Ein Geburtstag am See. Mit Familie, Kunst und Stille.
Geburtstag Tegernsee Stadtlocke
Blick von Tegernsee

…macht aber viel Arbeit.

Ich weiß: Karl Valentin hat sich in seinem unsterblichen Zitat auf die Kunst bezogen, aber ich habe mir erlaubt, den Großmeister des feinen Irrsinns frei für eigene Befindlichkeiten zu interpretieren. Mit Geburtstagen verhält es sich doch so: Macht man viel, hat man die meiste Arbeit und ist gestresst. Macht man nichts, bekommt man auch genauso viel. Nämlich nix. Außer am Tegernsee. Da bekommt man viel. Nämlich einfach, indem man still durch die Natur geht.

Fahrt an den Tegernsee

Da ich weder im Alltäglichen noch im Besonderen eine geneigte Gastgeberin bin und mir meine Ruhe mein liebstes Gut ist, beschloß ich, Eventualitäten wie Überraschungsbesuchen geschickt aus dem Weg zu gehen. Eine frühzeitige Fahrt an den Tegernsee erschien mir die beste aller Lösungen. Und mit früh meine ich auch früh: Um sieben Uhr saßen wir im Zug nach Gmund. Wolf, mein Vater und mein Sohn. Denn ich wollte auch nicht ganz ohne eine gewisse Feierlichkeit durch diesen Tag gehen, wies er doch eine kleine Besonderheit auf, die mir schon morgens die Tränen in die Augen trieb: Es war mein erster Geburtstag ohne meine Mutter.

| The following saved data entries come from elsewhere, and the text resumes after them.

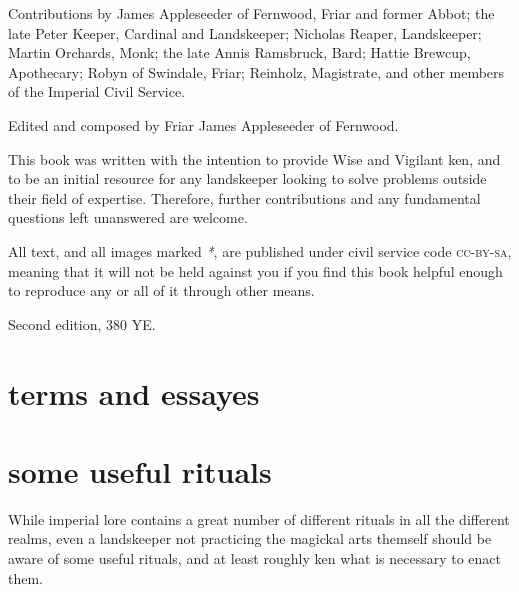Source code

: \documentclass[twoside,9pt,a5paper]{scrbook}
\begin{document}
\begin{uppertitleback}{}
Contributions by James Appleseeder of Fernwood, Friar and former Abbot; the late Peter Keeper, Cardinal and Lands\-keeper; Nicholas Reaper, Lands\-keeper; Martin Orchards, Monk; the late Annis Ramsbruck, Bard; Hattie Brewcup, Apothecary; Robyn of Swindale, Friar; Reinholz, Magistrate, and other members of the Imperial Civil Service.

Edited and composed by Friar James Appleseeder of Fernwood.

This book was written with the intention to provide Wise and Vigilant ken, and to be an initial resource for any landskeeper looking to solve problems outside their field of expertise. Therefore, further contributions and any fundamental questions left unanswered are welcome.

All text, and all images marked \textit{*}, are published under civil service code \textsc{cc-by-sa}, meaning that it will not be held against you if you find this book helpful enough to reproduce any or all of it through other means. 

Second edition, 380 YE.
\end{uppertitleback}
\setlength{\parindent}{1em}

\begingroup
\tableofcontents
\let\cleardoublepage\clearpage
\listoftables
\endgroup

\chapter{terms and essayes}
\pagestyle{scrheadings}
\thispagestyle{scrheadings}
\begin{multicols}{2}

\end{multicols}

\chapter{some useful rituals}
\thispagestyle{scrheadings}
\label{appendix}
While imperial lore contains a great number of different rituals in all the different realms, even a landskeeper not practicing the magickal arts themself should be aware of some useful rituals, and at least roughly ken what is necessary to enact them.
\end{document}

Ruhe am Morgen mit König Ludwig und Kerze

Um 4:45h saßen also Wolf und ich auf dem Balkon und genossen unser tägliches Ritual: Frisch gekochten Cappuccino aus dem brodelnden Siebträger mit cremigem Milchschaum, den Wolf mit einem Kakaoherz garniert. Ich zündete ein Teelicht an, welches um diese Uhrzeit sogar ein kleines Licht warf. Packte die ersten Geschenke aus, darunter ein Shoppinggutschein, viel Liebe und die Biographie von Marita Krauss über Ludwig I., Bayerns großen Monarchen, dem wir so viel an Kultur und Architektur zu verdanken haben. Ich dachte daran, wie mir meine Mutter immer Pfingstrosen auf den Geburtstagstisch meiner Kindheit gestellt hatte, frisch gepflückt aus dem Garten und deren Duft für mich untrennbar mit kindlicher Vorfreude verbunden blieb. Als Erwachsene, wenn meine Eltern aufgrund der Entfernung nicht zu meinem Geburtstag kommen konnten, kaufte ich sie mir manchmal selbst, nur um das Gefühl der Freude wieder hervorzuholen. Jetzt auf dem Balkon schaute ich auf meine kleine Kletterrose und sah den Vögeln in der Tränke beim Baden zu.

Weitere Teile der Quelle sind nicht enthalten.